4. Aşırı esneklik, taşeronluğun yaygınlaşması gibi neoliberal düzenin yarattığı uygulamalar en fazla kadınlara zarar veriyor. Kadınlara eşitlik veren sosyal uygulamalara ihtiyacımız var.

Sorun insan kaynağı eksikliği değil, insan kaynağını nasıl kullandığımız

Selin Sayek Böke’nin dikkat çektiği önemli bir diğer unsur da, bir ülkenin kalkınma hikayesinde çok önemli bir rol üstlenen girişimciler. Böke, 6 milyon işsizin bulunduğu Türkiye’de, girişimciliğin çok önemli bir çözüm gücüne sahip olduğunu söylüyor ve ekliyor: “Tüm dünya büyük bir üretim dönüşümünün kapısında. Bir cep telefonu, bir 3D yazıcı ve bir girişimci ile herşeyin üretileceği bir döneme giriyoruz. Bu süreci destekleyecek bir ekosistem kurmak çok önemli. Aksi taktirde bir kez daha Sanayi Devrimi’ne hazırlıksız yakalanırız.” Bakın neler diyor Selin Seyek Böke;

- Dünyanın start-up merkezleri arasında yokuz

● Dünyanın start-up merkezleri nereleri? Silikon Vadisi, New Yok, Pekin, Boston, Tel Aviv, Londra... Bu listede İstanbul yok, Ankara yok, İzmir yok, Hatay yok.. Türkiye’den hiçbir şehir yok.Oysa genç ve girişimci bir nüfusa sahibiz. Sorun insan olmaması değil; insan kaynağını nasıl kullandığımız. Varolan fiziki gücü, başarılı bir yetenek havuzuna dönüşütürebiliyor muyuz? Çocuklarımızın özgürce düşünebilmesini sağlıyor muyuz?

- Dijital otobanlara ihtiyacımız var

● Ürünlerimiz ve fikirlerimizin yol alabileceği dijital otoyollara ihtiyacımız.
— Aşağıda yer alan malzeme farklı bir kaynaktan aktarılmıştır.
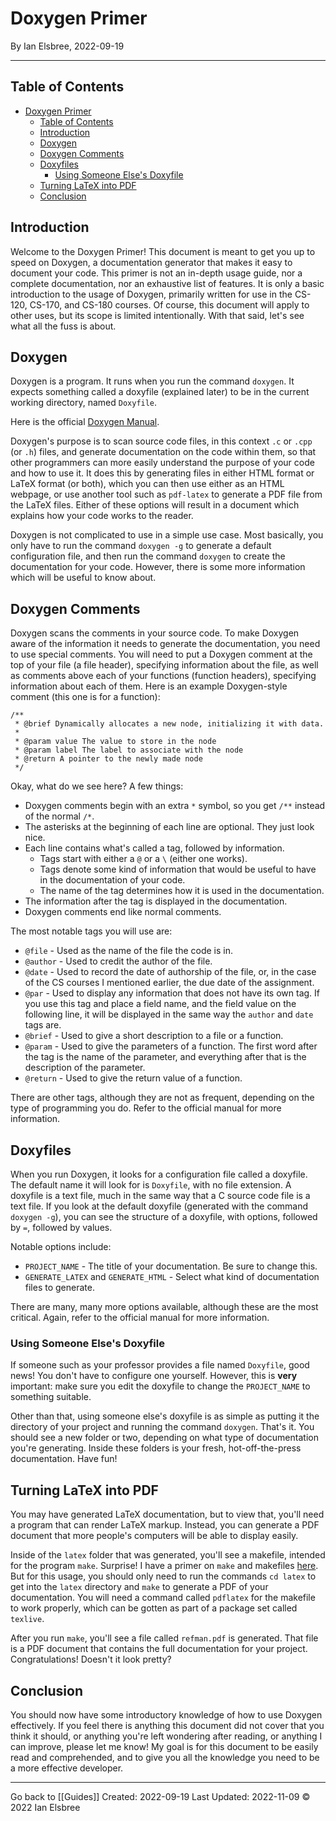 # Doxygen Primer

By Ian Elsbree, 2022-09-19

---

## Table of Contents

- [Doxygen Primer](#doxygen-primer)
  - [Table of Contents](#table-of-contents)
  - [Introduction](#introduction)
  - [Doxygen](#doxygen)
  - [Doxygen Comments](#doxygen-comments)
  - [Doxyfiles](#doxyfiles)
    - [Using Someone Else's Doxyfile](#using-someone-elses-doxyfile)
  - [Turning LaTeX into PDF](#turning-latex-into-pdf)
  - [Conclusion](#conclusion)

## Introduction

Welcome to the Doxygen Primer! This document is meant to get you up to speed on Doxygen, a documentation generator that makes it easy to document your code. This primer is not an in-depth usage guide, nor a complete documentation, nor an exhaustive list of features. It is only a basic introduction to the usage of Doxygen, primarily written for use in the CS-120, CS-170, and CS-180 courses. Of course, this document will apply to other uses, but its scope is limited intentionally. With that said, let's see what all the fuss is about.

## Doxygen

Doxygen is a program. It runs when you run the command `doxygen`. It expects something called a doxyfile (explained later) to be in the current working directory, named `Doxyfile`.

Here is the official [Doxygen Manual](https://doxygen.nl/manual/).

Doxygen's purpose is to scan source code files, in this context `.c` or `.cpp` (or `.h`) files, and generate documentation on the code within them, so that other programmers can more easily understand the purpose of your code and how to use it. It does this by generating files in either HTML format or LaTeX format (or both), which you can then use either as an HTML webpage, or use another tool such as `pdf-latex` to generate a PDF file from the LaTeX files. Either of these options will result in a document which explains how your code works to the reader.

Doxygen is not complicated to use in a simple use case. Most basically, you only have to run the command `doxygen -g` to generate a default configuration file, and then run the command `doxygen` to create the documentation for your code. However, there is some more information which will be useful to know about.

## Doxygen Comments

Doxygen scans the comments in your source code. To make Doxygen aware of the information it needs to generate the documentation, you need to use special comments. You will need to put a Doxygen comment at the top of your file (a file header), specifying information about the file, as well as comments above each of your functions (function headers), specifying information about each of them. Here is an example Doxygen-style comment (this one is for a function):

```text
/**
 * @brief Dynamically allocates a new node, initializing it with data.
 *
 * @param value The value to store in the node
 * @param label The label to associate with the node
 * @return A pointer to the newly made node
 */
```

Okay, what do we see here? A few things:

- Doxygen comments begin with an extra `*` symbol, so you get `/**` instead of the normal `/*`.
- The asterisks at the beginning of each line are optional. They just look nice.
- Each line contains what's called a tag, followed by information.
  - Tags start with either a `@` or a `\` (either one works).
  - Tags denote some kind of information that would be useful to have in the documentation of your code.
  - The name of the tag determines how it is used in the documentation.
- The information after the tag is displayed in the documentation.
- Doxygen comments end like normal comments.

The most notable tags you will use are:

- `@file` - Used as the name of the file the code is in.
- `@author` - Used to credit the author of the file.
- `@date` - Used to record the date of authorship of the file, or, in the case of the CS courses I mentioned earlier, the due date of the assignment.
- `@par` - Used to display any information that does not have its own tag. If you use this tag and place a field name, and the field value on the following line, it will be displayed in the same way the `author` and `date` tags are.
- `@brief` - Used to give a short description to a file or a function.
- `@param` - Used to give the parameters of a function. The first word after the tag is the name of the parameter, and everything after that is the description of the parameter.
- `@return` - Used to give the return value of a function.

There are other tags, although they are not as frequent, depending on the type of programming you do. Refer to the official manual for more information.

## Doxyfiles

When you run Doxygen, it looks for a configuration file called a doxyfile. The default name it will look for is `Doxyfile`, with no file extension. A doxyfile is a text file, much in the same way that a C source code file is a text file. If you look at the default doxyfile (generated with the command `doxygen -g`), you can see the structure of a doxyfile, with options, followed by `=`, followed by values.

Notable options include:

- `PROJECT_NAME` - The title of your documentation. Be sure to change this.
- `GENERATE_LATEX` and `GENERATE_HTML` - Select what kind of documentation files to generate.

There are many, many more options available, although these are the most critical. Again, refer to the official manual for more information.

### Using Someone Else's Doxyfile

If someone such as your professor provides a file named `Doxyfile`, good news! You don't have to configure one yourself. However, this is **very** important: make sure you edit the doxyfile to change the `PROJECT_NAME` to something suitable.

Other than that, using someone else's doxyfile is as simple as putting it the directory of your project and running the command `doxygen`. That's it. You should see a new folder or two, depending on what type of documentation you're generating. Inside these folders is your fresh, hot-off-the-press documentation. Have fun!

## Turning LaTeX into PDF

You may have generated LaTeX documentation, but to view that, you'll need a program that can render LaTeX markup. Instead, you can generate a PDF document that more people's computers will be able to display easily.

Inside of the `latex` folder that was generated, you'll see a makefile, intended for the program `make`. Surprise! I have a primer on `make` and makefiles [here](https://gist.github.com/beppyboo/918469df1e90f08b8e4bea4825cc814b). But for this usage, you should only need to run the commands `cd latex` to get into the `latex` directory and `make` to generate a PDF of your documentation. You will need a command called `pdflatex` for the makefile to work properly, which can be gotten as part of a package set called `texlive`.

After you run `make`, you'll see a file called `refman.pdf` is generated. That file is a PDF document that contains the full documentation for your project. Congratulations! Doesn't it look pretty?

## Conclusion

You should now have some introductory knowledge of how to use Doxygen effectively. If you feel there is anything this document did not cover that you think it should, or anything you're left wondering after reading, or anything I can improve, please let me know! My goal is for this document to be easily read and comprehended, and to give you all the knowledge you need to be a more effective developer.

---
Go back to [[Guides]]
Created: 2022-09-19
Last Updated: 2022-11-09
© 2022 Ian Elsbree

[//begin]: # "Autogenerated link references for markdown compatibility"
[index]: ../index "Home Page"
[//end]: # "Autogenerated link references"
Bugün rekabet ettiğimiz ülkelerin sahip olduğu fiber optik kablo ağının 20’de birine sahibiz. 1.1 milyon kilometre karayoluna sahipken, fiber optik kablo uzunluğumuz 240 bin kilometre.

● Bugün gençler ‘öteki’ olarak tanımladıkları ve kendilerinden farklı gördükleri kişilerle işbirliği yapmak istemiyorlar. Bilgi Üniversitesi tarafından yapılan araştırmaya göre böyle düşünen gençlerin oranı yüzde 84. Oysa Sanayi 4.0, farklılar arası iletişimi gerektiriyor.